Dr. R.K.Menaria e mail: firstname.lastname@example.org
German inventor, Orffyreus longed for perpetual motion with an infinite desire. He united himself so closely to perpetual motion that neither angel nor man, nor any creature in heaven or on earth, could separate him from it. The bond between them is indissoluble; their union is eternal. Never, the perpetual motion without Orffyreus, or Orffyreus without the perpetual motion. It was because all his journeying, all his eagerness, all his pursuits, all his desires were directed towards the perpetual motion and because to die in its embrace was for him the very height of glory and success.
Throughout his life, he eagerly sought after the perpetual motion. Like a thirsting deer, he hastened from village to village, from town to town; with giant strides, he pursued his way towards his destination.
It is a very long and messy story. Many books could be written about it and in fact, many have appeared recently. The point of the story is that perpetual motion is possible. Unfortunately, it is a heresy in the orthodoxy of science. Nevertheless, the record indicates that Orffyreus (Bessler) built many over balancing wheels that successfully worked. Careful to hide its mechanism, he demonstrated it convincingly to critically qualified observers who were suitably impressed, though still unwilling to take it at face value. His object was simply to sell the secret rather than reveal it for nothing so that he could run a institute “Fortress of the God”; but he could find no one interested enough to pay his price, so on 12 November 1712 he eventually destroyed the machine at the Castle of Weissenstein..

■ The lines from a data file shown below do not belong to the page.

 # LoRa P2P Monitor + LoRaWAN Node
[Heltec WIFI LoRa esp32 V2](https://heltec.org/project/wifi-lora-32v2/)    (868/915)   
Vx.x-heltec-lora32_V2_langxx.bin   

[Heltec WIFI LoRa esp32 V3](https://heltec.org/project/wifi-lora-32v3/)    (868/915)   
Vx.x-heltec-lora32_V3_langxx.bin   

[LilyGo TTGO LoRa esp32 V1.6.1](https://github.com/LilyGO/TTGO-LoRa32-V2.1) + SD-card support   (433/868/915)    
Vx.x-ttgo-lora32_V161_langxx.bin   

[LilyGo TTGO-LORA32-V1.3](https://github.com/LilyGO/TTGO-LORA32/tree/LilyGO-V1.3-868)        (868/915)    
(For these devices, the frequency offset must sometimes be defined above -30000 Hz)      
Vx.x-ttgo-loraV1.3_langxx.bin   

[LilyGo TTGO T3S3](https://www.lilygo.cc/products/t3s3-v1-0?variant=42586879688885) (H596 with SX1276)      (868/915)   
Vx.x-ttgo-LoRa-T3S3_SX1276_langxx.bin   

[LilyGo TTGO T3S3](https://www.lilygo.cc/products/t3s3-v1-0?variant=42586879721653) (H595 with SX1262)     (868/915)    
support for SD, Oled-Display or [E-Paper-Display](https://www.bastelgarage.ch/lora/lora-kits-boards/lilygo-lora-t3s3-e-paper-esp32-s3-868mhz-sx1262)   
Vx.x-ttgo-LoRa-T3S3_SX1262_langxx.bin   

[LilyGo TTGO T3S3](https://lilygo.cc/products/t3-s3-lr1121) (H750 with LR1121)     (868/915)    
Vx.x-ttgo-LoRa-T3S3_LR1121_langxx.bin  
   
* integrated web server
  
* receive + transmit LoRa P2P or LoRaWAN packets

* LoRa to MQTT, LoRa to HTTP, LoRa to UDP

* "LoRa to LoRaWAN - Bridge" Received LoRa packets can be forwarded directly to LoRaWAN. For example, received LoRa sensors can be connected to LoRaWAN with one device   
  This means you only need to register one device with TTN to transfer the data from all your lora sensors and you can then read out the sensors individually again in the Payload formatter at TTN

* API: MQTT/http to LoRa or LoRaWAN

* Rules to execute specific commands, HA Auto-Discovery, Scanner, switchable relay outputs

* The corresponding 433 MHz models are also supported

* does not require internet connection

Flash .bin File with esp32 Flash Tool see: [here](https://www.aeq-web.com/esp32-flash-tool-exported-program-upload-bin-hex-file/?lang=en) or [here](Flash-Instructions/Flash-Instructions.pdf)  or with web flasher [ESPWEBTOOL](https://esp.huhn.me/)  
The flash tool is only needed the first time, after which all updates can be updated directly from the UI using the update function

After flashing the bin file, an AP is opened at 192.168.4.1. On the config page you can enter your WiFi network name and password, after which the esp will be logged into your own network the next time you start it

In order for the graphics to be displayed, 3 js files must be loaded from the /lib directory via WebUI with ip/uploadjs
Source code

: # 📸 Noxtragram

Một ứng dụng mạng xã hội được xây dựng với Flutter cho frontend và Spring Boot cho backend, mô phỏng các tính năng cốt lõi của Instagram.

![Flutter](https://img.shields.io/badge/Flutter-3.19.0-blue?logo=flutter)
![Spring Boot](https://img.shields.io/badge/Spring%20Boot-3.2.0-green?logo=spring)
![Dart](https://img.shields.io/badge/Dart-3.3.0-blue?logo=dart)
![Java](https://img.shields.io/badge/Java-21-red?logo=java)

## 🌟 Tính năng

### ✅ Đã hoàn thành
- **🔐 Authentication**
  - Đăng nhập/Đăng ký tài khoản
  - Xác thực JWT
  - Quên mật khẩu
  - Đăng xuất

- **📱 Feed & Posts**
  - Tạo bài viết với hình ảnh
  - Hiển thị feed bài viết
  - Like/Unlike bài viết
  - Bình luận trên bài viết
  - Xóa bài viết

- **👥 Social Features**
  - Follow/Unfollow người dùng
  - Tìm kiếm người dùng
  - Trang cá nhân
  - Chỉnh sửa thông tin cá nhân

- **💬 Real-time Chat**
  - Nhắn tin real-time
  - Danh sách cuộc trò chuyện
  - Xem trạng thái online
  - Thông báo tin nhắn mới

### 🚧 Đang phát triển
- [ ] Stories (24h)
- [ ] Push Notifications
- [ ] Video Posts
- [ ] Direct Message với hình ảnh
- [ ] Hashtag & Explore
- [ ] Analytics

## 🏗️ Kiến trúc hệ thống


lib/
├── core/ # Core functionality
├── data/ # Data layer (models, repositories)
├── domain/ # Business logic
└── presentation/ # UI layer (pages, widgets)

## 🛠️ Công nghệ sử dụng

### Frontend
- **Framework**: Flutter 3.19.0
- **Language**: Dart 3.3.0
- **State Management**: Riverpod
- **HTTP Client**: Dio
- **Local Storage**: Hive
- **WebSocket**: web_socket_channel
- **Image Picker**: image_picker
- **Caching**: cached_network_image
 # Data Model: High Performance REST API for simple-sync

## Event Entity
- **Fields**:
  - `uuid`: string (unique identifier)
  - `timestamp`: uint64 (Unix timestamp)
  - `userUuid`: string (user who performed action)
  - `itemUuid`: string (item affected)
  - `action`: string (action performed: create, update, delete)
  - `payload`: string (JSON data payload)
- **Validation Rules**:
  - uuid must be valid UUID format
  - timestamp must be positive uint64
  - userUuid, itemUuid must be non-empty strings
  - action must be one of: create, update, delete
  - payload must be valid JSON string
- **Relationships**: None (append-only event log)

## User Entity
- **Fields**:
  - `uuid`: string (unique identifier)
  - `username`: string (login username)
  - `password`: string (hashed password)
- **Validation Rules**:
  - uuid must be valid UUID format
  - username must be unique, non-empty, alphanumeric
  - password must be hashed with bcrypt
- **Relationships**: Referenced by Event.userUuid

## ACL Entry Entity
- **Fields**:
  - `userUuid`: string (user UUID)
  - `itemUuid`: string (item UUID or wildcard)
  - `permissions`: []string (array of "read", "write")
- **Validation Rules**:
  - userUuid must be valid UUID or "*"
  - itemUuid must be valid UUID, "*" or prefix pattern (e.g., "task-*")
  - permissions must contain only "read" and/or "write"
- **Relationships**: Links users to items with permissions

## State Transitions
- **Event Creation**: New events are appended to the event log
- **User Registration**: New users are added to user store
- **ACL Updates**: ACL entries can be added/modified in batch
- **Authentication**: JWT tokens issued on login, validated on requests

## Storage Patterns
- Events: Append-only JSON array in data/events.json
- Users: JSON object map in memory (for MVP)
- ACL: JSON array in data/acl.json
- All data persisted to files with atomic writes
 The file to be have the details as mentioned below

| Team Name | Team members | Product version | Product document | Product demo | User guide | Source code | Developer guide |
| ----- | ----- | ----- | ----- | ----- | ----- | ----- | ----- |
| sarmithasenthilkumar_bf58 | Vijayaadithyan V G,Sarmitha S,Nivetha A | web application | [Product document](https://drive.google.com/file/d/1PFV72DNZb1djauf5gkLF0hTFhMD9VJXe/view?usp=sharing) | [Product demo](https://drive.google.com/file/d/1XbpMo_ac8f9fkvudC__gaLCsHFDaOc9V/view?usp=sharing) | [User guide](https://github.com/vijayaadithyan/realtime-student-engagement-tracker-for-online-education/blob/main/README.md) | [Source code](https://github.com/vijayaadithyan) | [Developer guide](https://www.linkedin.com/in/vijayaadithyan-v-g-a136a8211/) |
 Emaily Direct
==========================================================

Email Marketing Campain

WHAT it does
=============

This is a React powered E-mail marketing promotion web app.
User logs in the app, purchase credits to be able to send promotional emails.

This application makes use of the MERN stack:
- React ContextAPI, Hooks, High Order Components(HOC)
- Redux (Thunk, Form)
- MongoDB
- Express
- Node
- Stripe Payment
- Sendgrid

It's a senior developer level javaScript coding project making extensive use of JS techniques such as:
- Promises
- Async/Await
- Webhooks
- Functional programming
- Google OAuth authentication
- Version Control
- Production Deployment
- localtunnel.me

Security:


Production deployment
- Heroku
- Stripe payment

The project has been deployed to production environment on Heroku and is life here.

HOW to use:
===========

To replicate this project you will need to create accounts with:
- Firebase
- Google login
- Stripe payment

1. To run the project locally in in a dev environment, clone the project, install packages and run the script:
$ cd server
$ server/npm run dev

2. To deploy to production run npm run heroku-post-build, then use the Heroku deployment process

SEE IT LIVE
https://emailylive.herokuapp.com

Orffyreus was passionate about his case. Some people called him obsessed. He called it his campaign for justice. When he took support of Leibniz, others called it campaign against Newton. Orffyreus intensity about the case soon alienated many of those who would otherwise have been his supporters. He complained to the Gravesande who reported his case to Newton, and consequently every thing ended in a tragic manner. He destroyed his machine. It could be said that he was his own worst enemy.
Meditating on the majestic art of perpetual motion, one of the greatest handiworks of God, Orffyreus alone found grace with God for himself. No patriarch or prophet or any other holy person of the Old Law could manage to find this grace.
Poor people and little children followed him everywhere seeing him as one of their own. The simplicity, the kindliness, the humble courtesy, and the charity they witnessed in Orffyreus made them press close about him. One day when he was demonstrating his wheel in the streets the children, who were usually about him, pressed upon him from behind. The watchmakers who were nearest to Orffyreus pushed them back. On seeing this Orffyreus rebuked watch makers and said to them, "Do not keep the children away from me"
In his rare work, we find culmination of a new mechanics that aimed at producing power from nothing. Through it, he attempted to reconcile his Catholic faith and the new worldview based on perpetual motion.
Orffyreus boldly echoed the confidence of his contemporary Jesuits by proclaiming that his “new world created from nothing” as revealed by his perpetual motion was "the best of all possible worlds.” We must remember also that we are living in Orffyreus 's universe. Once universe begins it is subject to the law of perpetual motion. With Orffyreus we are assuming that the universe is not a clock that needs rewinding but like a grand perpetual motion machine with hidden distinct parts, ultimately intelligible to us. Our job is to observe the external motions of the machine and deduce the hidden details and imitate them for the benefit of mankind. The world is a synergistic whole, which consists of separate things, and these things consist of parts; our job is to figure out how the parts all fit and how the forces that bind the parts interact and make them move.
Orffyreus also condemned the practice; the way we produce power by destruction of things to create pollution is erroneous. To create power by perpetual motion is in harmony with nature therefore most natural.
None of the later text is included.